[Start of Attachment]

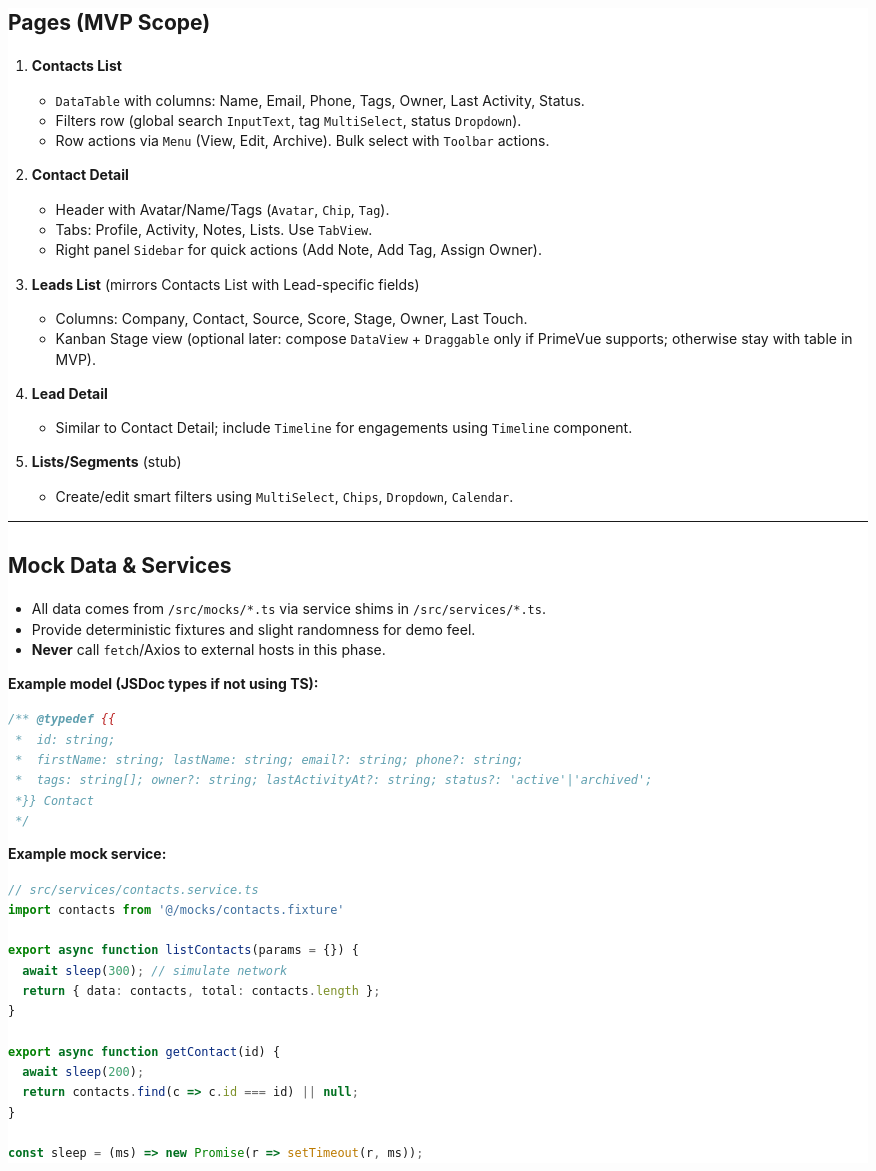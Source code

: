 
## Pages (MVP Scope)

1. **Contacts List**

    * `DataTable` with columns: Name, Email, Phone, Tags, Owner, Last Activity, Status.
    * Filters row (global search `InputText`, tag `MultiSelect`, status `Dropdown`).
    * Row actions via `Menu` (View, Edit, Archive). Bulk select with `Toolbar` actions.

2. **Contact Detail**

    * Header with Avatar/Name/Tags (`Avatar`, `Chip`, `Tag`).
    * Tabs: Profile, Activity, Notes, Lists. Use `TabView`.
    * Right panel `Sidebar` for quick actions (Add Note, Add Tag, Assign Owner).

3. **Leads List** (mirrors Contacts List with Lead-specific fields)

    * Columns: Company, Contact, Source, Score, Stage, Owner, Last Touch.
    * Kanban Stage view (optional later: compose `DataView` + `Draggable` only if PrimeVue supports; otherwise stay with table in MVP).

4. **Lead Detail**

    * Similar to Contact Detail; include `Timeline` for engagements using `Timeline` component.

5. **Lists/Segments** (stub)

    * Create/edit smart filters using `MultiSelect`, `Chips`, `Dropdown`, `Calendar`.

---

## Mock Data & Services

* All data comes from `/src/mocks/*.ts` via service shims in `/src/services/*.ts`.
* Provide deterministic fixtures and slight randomness for demo feel.
* **Never** call `fetch`/Axios to external hosts in this phase.

**Example model (JSDoc types if not using TS):**

```ts
/** @typedef {{
 *  id: string;
 *  firstName: string; lastName: string; email?: string; phone?: string;
 *  tags: string[]; owner?: string; lastActivityAt?: string; status?: 'active'|'archived';
 *}} Contact
 */
```

**Example mock service:**

```ts
// src/services/contacts.service.ts
import contacts from '@/mocks/contacts.fixture'

export async function listContacts(params = {}) {
  await sleep(300); // simulate network
  return { data: contacts, total: contacts.length };
}

export async function getContact(id) {
  await sleep(200);
  return contacts.find(c => c.id === id) || null;
}

const sleep = (ms) => new Promise(r => setTimeout(r, ms));
```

[End of Attachment]

__Exercise details__
With the pictures left out, transcribe the material exactly.

__Solution for this problem__
Source code

: 
## Pages (MVP Scope)

1. **Contacts List**

    * `DataTable` with columns: Name, Email, Phone, Tags, Owner, Last Activity, Status.
    * Filters row (global search `InputText`, tag `MultiSelect`, status `Dropdown`).
    * Row actions via `Menu` (View, Edit, Archive). Bulk select with `Toolbar` actions.

2. **Contact Detail**

    * Header with Avatar/Name/Tags (`Avatar`, `Chip`, `Tag`).
    * Tabs: Profile, Activity, Notes, Lists. Use `TabView`.
    * Right panel `Sidebar` for quick actions (Add Note, Add Tag, Assign Owner).

3. **Leads List** (mirrors Contacts List with Lead-specific fields)

    * Columns: Company, Contact, Source, Score, Stage, Owner, Last Touch.
    * Kanban Stage view (optional later: compose `DataView` + `Draggable` only if PrimeVue supports; otherwise stay with table in MVP).

4. **Lead Detail**

    * Similar to Contact Detail; include `Timeline` for engagements using `Timeline` component.

5. **Lists/Segments** (stub)

    * Create/edit smart filters using `MultiSelect`, `Chips`, `Dropdown`, `Calendar`.

---

## Mock Data & Services

* All data comes from `/src/mocks/*.ts` via service shims in `/src/services/*.ts`.
* Provide deterministic fixtures and slight randomness for demo feel.
* **Never** call `fetch`/Axios to external hosts in this phase.

**Example model (JSDoc types if not using TS):**

```ts
/** @typedef {{
 *  id: string;
 *  firstName: string; lastName: string; email?: string; phone?: string;
 *  tags: string[]; owner?: string; lastActivityAt?: string; status?: 'active'|'archived';
 *}} Contact
 */
```

**Example mock service:**

```ts
// src/services/contacts.service.ts
import contacts from '@/mocks/contacts.fixture'

export async function listContacts(params = {}) {
  await sleep(300); // simulate network
  return { data: contacts, total: contacts.length };
}

export async function getContact(id) {
  await sleep(200);
  return contacts.find(c => c.id === id) || null;
}

const sleep = (ms) => new Promise(r => setTimeout(r, ms));
```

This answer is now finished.